Many in W.I.T.C.H. were or became socialist feminists. The original ones were members of NY Radical Women (NYRW) who began meeting at Pam Allen’s in the fall of 1967 to prepare for the January 15, 1968 Jeanette Rankin Brigade women’s march against the war in Vietnam. Young women, particularly those in SDS (Students for Democratic Society) had been objecting to their subordination in both the Civil Rights and Peace movements since the Position Paper: Women in the Movement was submitted by “(name withheld by request)” during the fall 1964 reorginization meetings in Waveland, Mississippi of SNCC (Student Non-Violent Coordinating Committee). All were eager to protest the powerlessness of women’s protest because of the powerlessness of women. Dobbins delivered a Liturgy for the Burial of Traditional Womanhood effigy she and Shulie Firestone had made while Firestone, Kathie Amatnik and others carried the bier to Arlington Cemetery.

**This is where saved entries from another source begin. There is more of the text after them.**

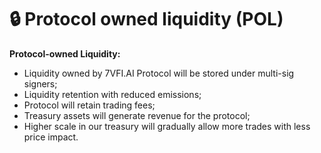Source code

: # 🔒 Protocol owned liquidity (POL)

**Protocol-owned Liquidity:**

* Liquidity owned by 7VFI.AI Protocol will be stored under multi-sig signers;
* Liquidity retention with reduced emissions;
* Protocol will retain trading fees;
* Treasury assets will generate revenue for the protocol;
* Higher scale in our treasury will gradually allow more trades with less price impact.
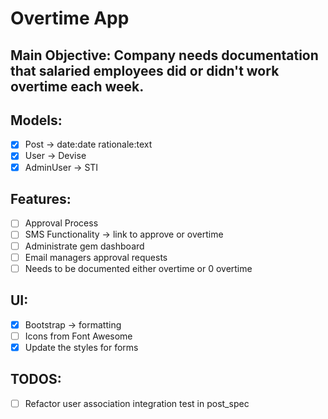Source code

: # Overtime App

## Main Objective: Company needs documentation that salaried employees did or didn't work overtime each week.

## Models:
- [x] Post -> date:date rationale:text
- [x] User -> Devise
- [x] AdminUser -> STI

## Features:
- [ ] Approval Process
- [ ] SMS Functionality -> link to approve or overtime
- [ ] Administrate gem dashboard
- [ ] Email managers approval requests
- [ ] Needs to be documented either overtime or 0 overtime

## UI:
- [x] Bootstrap -> formatting
- [ ] Icons from Font Awesome
- [x] Update the styles for forms

## TODOS:
- [ ] Refactor user association integration test in post_spec
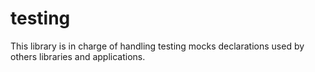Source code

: # testing

This library is in charge of handling testing mocks declarations used by others libraries and applications.
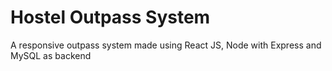 # Hostel Outpass System
 A responsive outpass system made using React JS, Node with Express and MySQL as backend

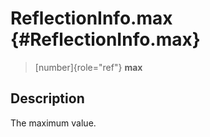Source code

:ReflectionInfo.max {#ReflectionInfo.max}
==================

> [number]{role="ref"} **max**

Description
-----------

The maximum value.
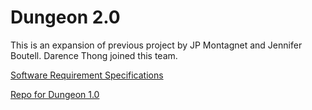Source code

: # Dungeon 2.0


This is an expansion of previous project by JP Montagnet and Jennifer Boutell. Darence Thong joined this team.

[Software Requirement Specifications]()

[Repo for Dungeon 1.0](https://github.com/jenniferboutell/DungeonAdventure)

The NYRW who wanted to hex Wall St on Halloween opposed the idea that women’s liberation was just about what came to be called “piercing the glass ceiling. They became W.I.T.C.H. Those who opposed getting distracted from the serious business of raising women’s consciousness to the fact that we are subordinated to men became Redstockings. Chicago Movement women like Heather Booth and Jo Freeman adopted the name W.I.T.C.H. to protest the 1969 trial of the Chicago 7 protesters at the 1968 Democratic National Convention. The Youth International Party (Yippies) had disrupted HUAC hearings in October, 1968. At the protest of Nixon’s 1969 Inaugural Chicago W.I.T.C.H. and Red Stockings clashed. Dobbins was not present and discusses in the interview what she considered a false dichotomy or actually creative juxtaposition of contradictions that energized the movemen. Because W.I.T.C.H. emphasized the points where women’s issues intersected with a range of left wing causes, they catalyzed new fronts for new alliances and coalitions with the New Left, the Black Liberation Movement, the Student Movement, the Yippies, and the anti-war movement. Because Dobbins never believed women were subordinant by nature, even learning cunieform to search for clues to the origins of patriarchy, W.I.T.C.H. encouraged serious research as well as playfulness with any and all mythologies, she defined as the “poetic hypotheses” of pre-scientific ages.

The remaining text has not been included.